Written by Wendy Hill-Tout and Lowell, Bloodthirsty teases elements that might suggest vampires are about. There’s the remote “castle,” where Vaughn is a pale king, cared for by a stern but loyal servant (Judith Buchan), abundant blood lust, talk of tapping into one’s primal urges, and the threat of sexual desire gone savage. However, the screenplay smartly subverts expectations, leaning into a different—yet still rich—mythos. Through this, Moses explores what it means to be a beautiful, talented, and sensitive young woman in an industry that is dog-eat-dog.

Admittedly, Bloodthirsty gets off to a rough start. If someday you come across it channel surfing and see Grey in the clichéd photoshoot montage, hang in there. Yes, she looks bored and it’s boring. Yes, her cheap pink wig plays to the tired presentation of pop stardom shown in mediocre genre offerings like Into The Dark: My Valentine and Black Mirror: Rachel, Jack and Ashley Too. Then, Grey goes home, sheds her too-cool-for-it-all façade, and cozily enjoys a vegan dinner with her loving partner. From there, Beatty keenly crafts a complicated portrait of an ambitious musician, who is tormented by self-doubt and heinous hallucinations.

After establishing her performance persona and who she is at home, Grey is swept to Vaughn’s mansion, where she is charged with writing a new chapter and a new version of herself. Vaughn preaches powerfully about how in this world, you are predator or prey. He challenges Grey to be the former, suggesting if she doesn’t, this business will eat her alive. The film doesn’t give real-world examples. It doesn’t need too.

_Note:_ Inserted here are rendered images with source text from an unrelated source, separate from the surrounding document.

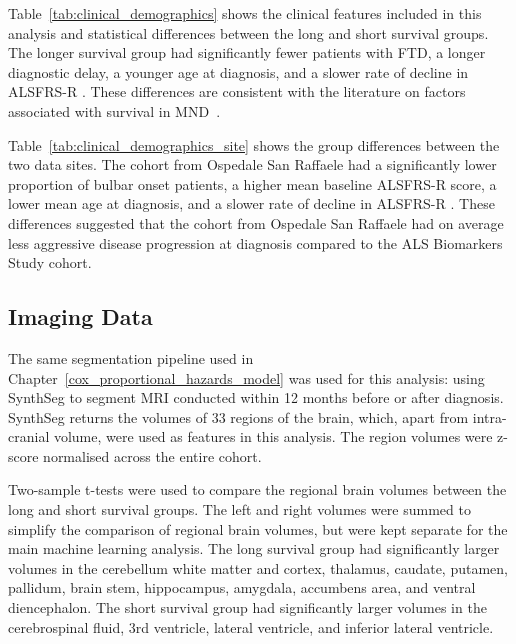 Table~\ref{tab:clinical_demographics} shows the clinical features included in this analysis and statistical differences between the long and short survival groups.
The longer survival group had significantly fewer patients with FTD, a longer diagnostic delay, a younger age at diagnosis, and a slower rate of decline in ALSFRS-R .
These differences are consistent with the literature on factors associated with survival in MND~\cite{suPredictorsSurvivalPatients2021}.


Table~\ref{tab:clinical_demographics_site} shows the group differences between the two data sites.
The cohort from Ospedale San Raffaele had a significantly lower proportion of bulbar onset patients, a higher mean baseline ALSFRS-R score, a lower mean age at diagnosis, and a slower rate of decline in ALSFRS-R .
These differences suggested that the cohort from Ospedale San Raffaele had on average less aggressive disease progression at diagnosis compared to the ALS Biomarkers Study cohort.


\subsection{Imaging Data}
The same segmentation pipeline used in Chapter~\ref{cox_proportional_hazards_model} was used for this analysis: using SynthSeg to segment MRI conducted within 12 months before or after diagnosis.
SynthSeg returns the volumes of 33 regions of the brain, which, apart from intra-cranial volume, were used as features in this analysis.
The region volumes were z-score normalised across the entire cohort.

Two-sample t-tests were used to compare the regional brain volumes between the long and short survival groups.
The left and right volumes were summed to simplify the comparison of regional brain volumes, but were kept separate for the main machine learning analysis.
The long survival group had significantly larger volumes in the cerebellum white matter and cortex, thalamus, caudate, putamen, pallidum, brain stem, hippocampus, amygdala, accumbens area, and ventral diencephalon.
The short survival group had significantly larger volumes in the cerebrospinal fluid, 3rd ventricle, lateral ventricle, and inferior lateral ventricle.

Think of the treatment of just about any pretty pop diva, who has been upheld then condemned for being anything less than perfection. The list goes on and on without mercy.

Under Vaughn’s influence, Grey begins to unfurl songs that are strikingly frank, macabre, and divine. While some movies about musicians struggle to create diegetic soundtracks that thrum with authentically thrilling original music, the songs here are haunting and beautiful, reminiscent of Lorde’s eerie tunes. More importantly, the swoon expressed within these songs—in performance and lyrics—reveals how Grey is falling for Vaughn’s view of the world. She’s changing, and while this might bring her the professional acclaim for which she hungers, it could kill her relationship with sweet, supportive Charlie.

The subtext within the horror is not subtle, but it is deliciously surreal. Moses ushers us from shadowy hallways and Sapphic love scenes into sequences of slaughter, flashes of carnage, nightmares that may be hallucinated or horrifically real. With a firm hand, a steady stride, and an implied smirk, she guides us through a scary story of self-discovery. Simply put, Bloodthirsty offers a thrilling journey, lush in style and gore, with a dark heart throbbing hard at its core.

Bloodthirsty is available on VOD in the US and Canada starting April 23.

The film was previously reviewed out of Fantastic Fest 2020, which ran from September 24 to October 1.